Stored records
*** Begin section ***

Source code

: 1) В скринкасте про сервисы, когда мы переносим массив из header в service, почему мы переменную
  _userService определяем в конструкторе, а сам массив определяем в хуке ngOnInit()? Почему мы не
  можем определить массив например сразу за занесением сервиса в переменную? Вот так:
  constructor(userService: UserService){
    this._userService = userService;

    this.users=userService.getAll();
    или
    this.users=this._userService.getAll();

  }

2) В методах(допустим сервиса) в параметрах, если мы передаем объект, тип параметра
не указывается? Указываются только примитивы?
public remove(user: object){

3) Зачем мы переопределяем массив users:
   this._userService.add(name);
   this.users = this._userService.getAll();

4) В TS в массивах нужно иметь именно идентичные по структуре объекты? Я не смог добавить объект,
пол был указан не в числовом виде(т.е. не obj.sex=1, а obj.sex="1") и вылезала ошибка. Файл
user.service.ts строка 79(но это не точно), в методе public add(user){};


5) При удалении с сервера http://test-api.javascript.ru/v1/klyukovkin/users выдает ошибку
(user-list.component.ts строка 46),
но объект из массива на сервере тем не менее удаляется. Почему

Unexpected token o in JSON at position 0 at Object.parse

*** End section ***

AIM OF THE TASK
Show all lines above that contain "public".

RESPONSE
public remove(user: object){
user.service.ts строка 79(но это не точно), в методе public add(user){};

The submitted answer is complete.